The Kabul Peace Forum (KPF), launched earlier this year by Mastooraat and FES Kabul, is a cross-generational effort to enable open conversations on shared experiences of war and conflict, pathways towards an inclusive peace, and to generate a wider public support for reconciliation. KPF aims at providing the space for particularly young civil society activists, academics, media workers and public servants to regularly exchange their views on current political affairs and provide ideas and recommendations for the way forward.
On March 4th, Mastooraat in collaboration with FES organized the first series of Kabul Peace Forum with a
thematic focus “Victim-centered Peace and Transitional Justice”. The forum raised the concerns, fears and
demands of war victims over the Afghan peace process while discussing the implications of transitional
justice. As one of the main objectives of this project – to create a meaningful dialogue among Afghans to talk
about topics which affect them and their future, particularly peace and reconciliation – the first series of
Kabul Peace Forum provided the platform for war victims and Afghans coming from different walks of life to
talk and listen. The followings were discussed in the first series of Kabul Peace Forum:
Fears and Concerns:
Demands/Expectations and Recommendations:
The second series of Kabul Peace Forum had a thematic focus on “Youth and Women.” The event stressed an all-inclusive peace and discussed strategies to include women and youth in political, economic, and social decision-making in Afghanistan. Some 80 people, mostly young students and women, participated in the event and discussed post-settlement scenarios and what the future might hold.
The panelists were Nabila Musleh, Senior Advisor to the High Council for Reconciliation of Afghanistan, Lema Anwari, Founder of Majraa (Afghanistan Youth Volunteers Organization), and Tareq Eqtedary, Founder of Generation Positive Organization, both alumni of the FES YLF network. Sharif Safi, Founder and Managing Director of Mastooraat, moderated the event.
Asked how satisfied she was regarding women’s representation in the Afghan Peace Process, Ms. Anwari said that women and youth had had a minor role in the protracted conflict. However, they are the least heard and included in important decisions and processes.
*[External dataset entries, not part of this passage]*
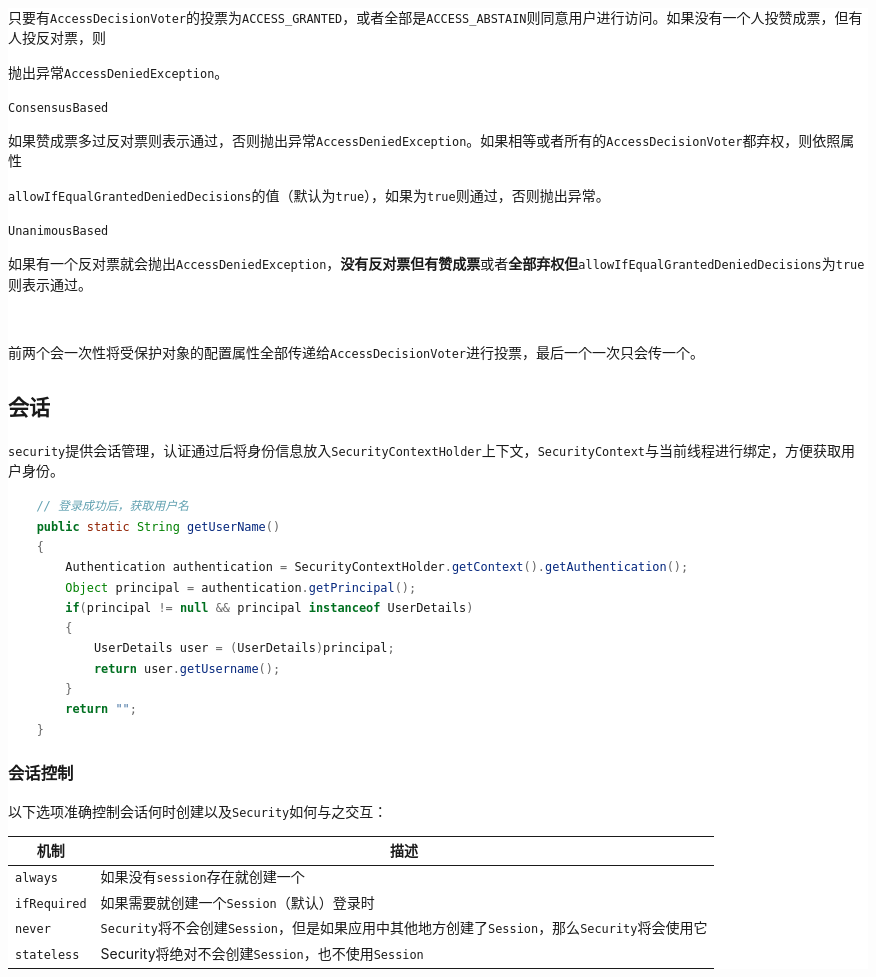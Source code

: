 ​		只要有`AccessDecisionVoter`的投票为`ACCESS_GRANTED`，或者全部是`ACCESS_ABSTAIN`则同意用户进行访问。如果没有一个人投赞成票，但有人投反对票，则

抛出异常`AccessDeniedException`。



`ConsensusBased`

​		如果赞成票多过反对票则表示通过，否则抛出异常`AccessDeniedException`。如果相等或者所有的`AccessDecisionVoter`都弃权，则依照属性

`allowIfEqualGrantedDeniedDecisions`的值（默认为`true`），如果为`true`则通过，否则抛出异常。



`UnanimousBased`

​		如果有一个反对票就会抛出`AccessDeniedException`，**没有反对票但有赞成票**或者**全部弃权但**`allowIfEqualGrantedDeniedDecisions`为`true`则表示通过。

​	

​	前两个会一次性将受保护对象的配置属性全部传递给`AccessDecisionVoter`进行投票，最后一个一次只会传一个。





## 会话

​		`security`提供会话管理，认证通过后将身份信息放入`SecurityContextHolder`上下文，`SecurityContext`与当前线程进行绑定，方便获取用户身份。 

```java
	// 登录成功后，获取用户名
    public static String getUserName()
    {
        Authentication authentication = SecurityContextHolder.getContext().getAuthentication();
        Object principal = authentication.getPrincipal();
        if(principal != null && principal instanceof UserDetails)
        {
            UserDetails user = (UserDetails)principal;
            return user.getUsername();
        }
        return "";
    }
```

### 会话控制

​		以下选项准确控制会话何时创建以及`Security`如何与之交互：

| 机制         | 描述                                                         |
| ------------ | ------------------------------------------------------------ |
| `always`     | 如果没有`session`存在就创建一个                              |
| `ifRequired` | 如果需要就创建一个`Session`（默认）登录时                    |
| `never`      | `Security`将不会创建`Session`，但是如果应用中其他地方创建了`Session`，那么`Security`将会使用它 |
| `stateless`  | Security将绝对不会创建`Session`，也不使用`Session`           |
She asked the government and international community to take concrete actions and pave the way for their meaningful participation by strictly implementing quotas agreed upon and at best guaranteed in a potential settlement between the conflict parties. When asked, what the HCNR can do to ensure that women’s rights are guaranteed in a political settlement, Ms. Musleh responded that to enable inclusive peace and that people from all walks of life are consulted, HCNR created several commissions. Acknowledging that it is challenging to meet all youth and women from across Afghanistan physically, she said that the commissions help HCNR to communicate with representatives of youth and women from all areas. “For that, we usually seek help from civil society organizations and other networks which actively work with women, youth, victims of war or other societal segments respectively.” She emphasized that Afghan efforts to promote women’s rights and freedoms go back at least to the times of King Amanullah Khan, but have experienced setbacks over time. “There have been significant achievements over the past two decades”, she said, “but more needs to be done. I hope that a peace deal can build on these gains.”
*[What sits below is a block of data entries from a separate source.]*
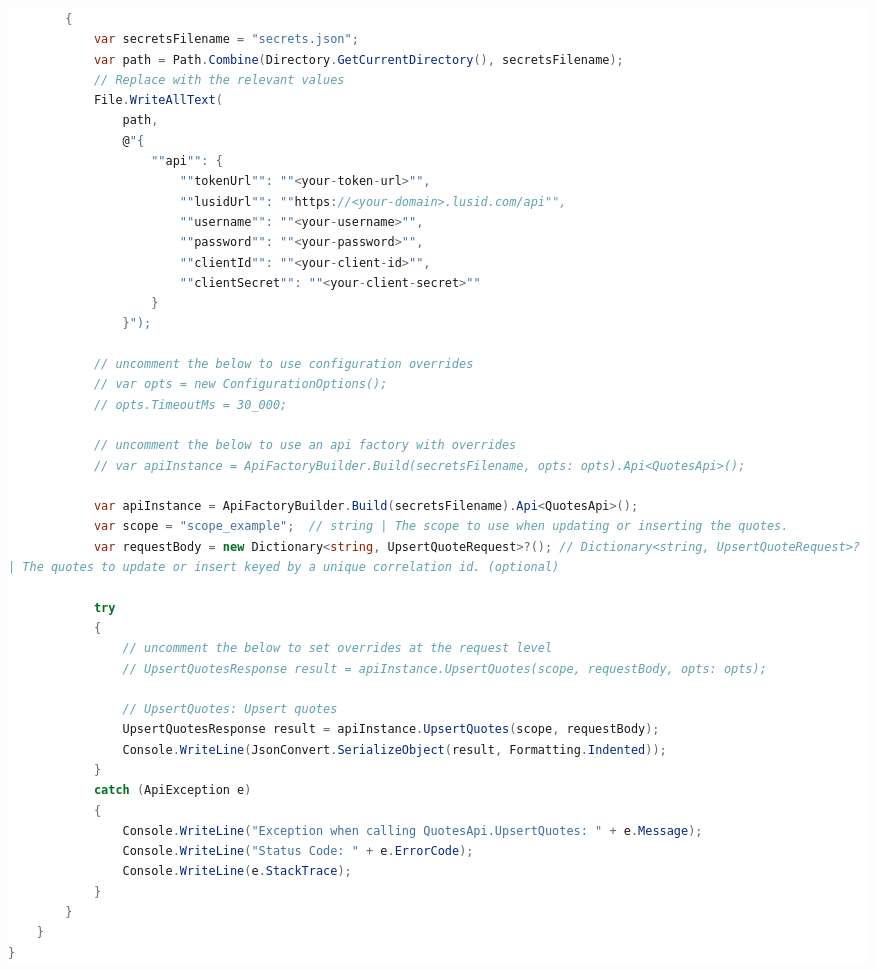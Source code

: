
 ```csharp
        {
            var secretsFilename = "secrets.json";
            var path = Path.Combine(Directory.GetCurrentDirectory(), secretsFilename);
            // Replace with the relevant values
            File.WriteAllText(
                path, 
                @"{
                    ""api"": {
                        ""tokenUrl"": ""<your-token-url>"",
                        ""lusidUrl"": ""https://<your-domain>.lusid.com/api"",
                        ""username"": ""<your-username>"",
                        ""password"": ""<your-password>"",
                        ""clientId"": ""<your-client-id>"",
                        ""clientSecret"": ""<your-client-secret>""
                    }
                }");

            // uncomment the below to use configuration overrides
            // var opts = new ConfigurationOptions();
            // opts.TimeoutMs = 30_000;

            // uncomment the below to use an api factory with overrides
            // var apiInstance = ApiFactoryBuilder.Build(secretsFilename, opts: opts).Api<QuotesApi>();

            var apiInstance = ApiFactoryBuilder.Build(secretsFilename).Api<QuotesApi>();
            var scope = "scope_example";  // string | The scope to use when updating or inserting the quotes.
            var requestBody = new Dictionary<string, UpsertQuoteRequest>?(); // Dictionary<string, UpsertQuoteRequest>? | The quotes to update or insert keyed by a unique correlation id. (optional) 

            try
            {
                // uncomment the below to set overrides at the request level
                // UpsertQuotesResponse result = apiInstance.UpsertQuotes(scope, requestBody, opts: opts);

                // UpsertQuotes: Upsert quotes
                UpsertQuotesResponse result = apiInstance.UpsertQuotes(scope, requestBody);
                Console.WriteLine(JsonConvert.SerializeObject(result, Formatting.Indented));
            }
            catch (ApiException e)
            {
                Console.WriteLine("Exception when calling QuotesApi.UpsertQuotes: " + e.Message);
                Console.WriteLine("Status Code: " + e.ErrorCode);
                Console.WriteLine(e.StackTrace);
            }
        }
    }
}
```
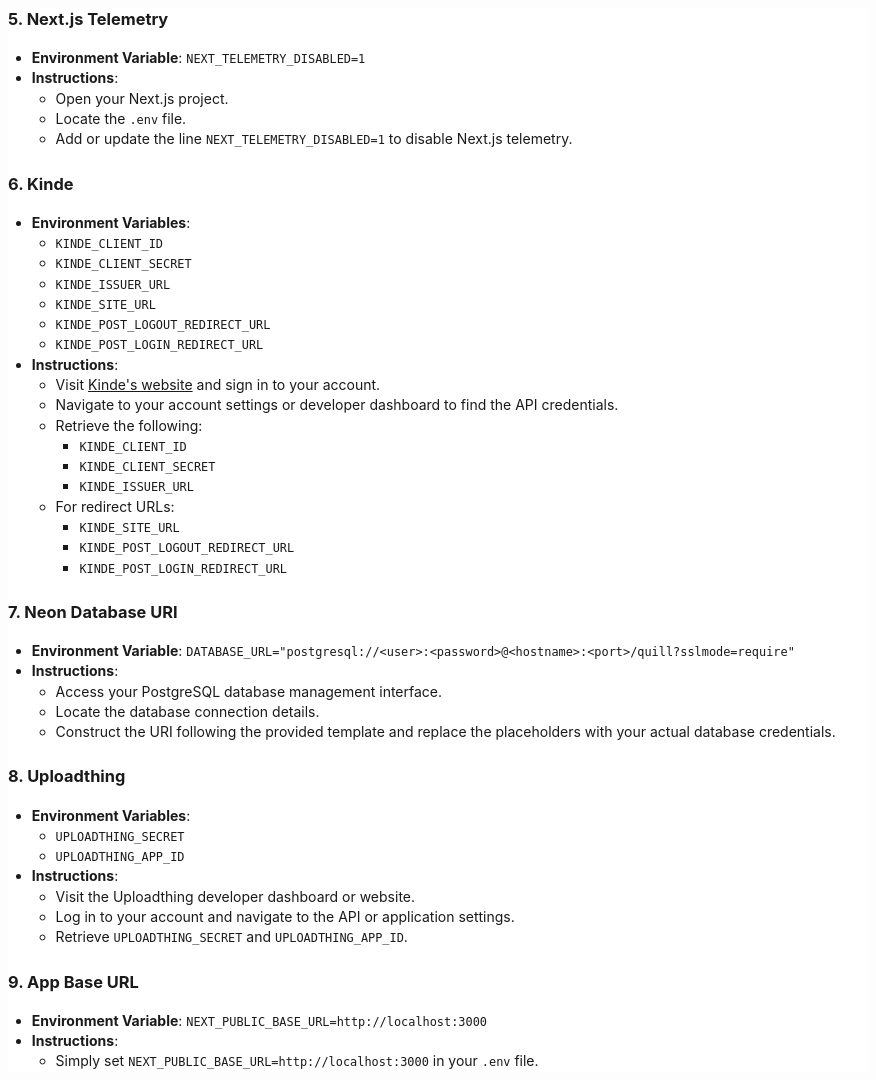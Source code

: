 ### 5. Next.js Telemetry

- **Environment Variable**: `NEXT_TELEMETRY_DISABLED=1`
- **Instructions**:
  - Open your Next.js project.
  - Locate the `.env` file.
  - Add or update the line `NEXT_TELEMETRY_DISABLED=1` to disable Next.js telemetry.

### 6. Kinde

- **Environment Variables**:
  - `KINDE_CLIENT_ID`
  - `KINDE_CLIENT_SECRET`
  - `KINDE_ISSUER_URL`
  - `KINDE_SITE_URL`
  - `KINDE_POST_LOGOUT_REDIRECT_URL`
  - `KINDE_POST_LOGIN_REDIRECT_URL`
- **Instructions**:
  - Visit [Kinde's website](https://example.kinde.com) and sign in to your account.
  - Navigate to your account settings or developer dashboard to find the API credentials.
  - Retrieve the following:
    - `KINDE_CLIENT_ID`
    - `KINDE_CLIENT_SECRET`
    - `KINDE_ISSUER_URL`
  - For redirect URLs:
    - `KINDE_SITE_URL`
    - `KINDE_POST_LOGOUT_REDIRECT_URL`
    - `KINDE_POST_LOGIN_REDIRECT_URL`

### 7. Neon Database URI

- **Environment Variable**: `DATABASE_URL="postgresql://<user>:<password>@<hostname>:<port>/quill?sslmode=require"`
- **Instructions**:
  - Access your PostgreSQL database management interface.
  - Locate the database connection details.
  - Construct the URI following the provided template and replace the placeholders with your actual database credentials.

### 8. Uploadthing

- **Environment Variables**:
  - `UPLOADTHING_SECRET`
  - `UPLOADTHING_APP_ID`
- **Instructions**:
  - Visit the Uploadthing developer dashboard or website.
  - Log in to your account and navigate to the API or application settings.
  - Retrieve `UPLOADTHING_SECRET` and `UPLOADTHING_APP_ID`.

### 9. App Base URL

- **Environment Variable**: `NEXT_PUBLIC_BASE_URL=http://localhost:3000`
- **Instructions**:
  - Simply set `NEXT_PUBLIC_BASE_URL=http://localhost:3000` in your `.env` file.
Mr. Eqtedary, a highly experienced youth activist, stressed that youth bears the responsibility of fighting both for their own future and for a better situation for the next generations. He said “If we don’t roll up our sleeves to build and defend our country, no one else will do it for us. Don’t wait for your rights to be given to you; stand up for it and raise your voice in whatever capacity you are.” According to him, the least that e.g. the government should do is create more opportunities for youth by efficiently fighting corruption. In the ensuing discussion, participants raised the need to pay greater attention to the situation of women in the rural areas and make female and youth participation in negotiations and other formats more meaningful and prevent “tokenism.” Everyone agreed that inclusion is needed to ensure that compromises on the gains of the past decades would not be made quickly and that a political settlement can bring about durable peace.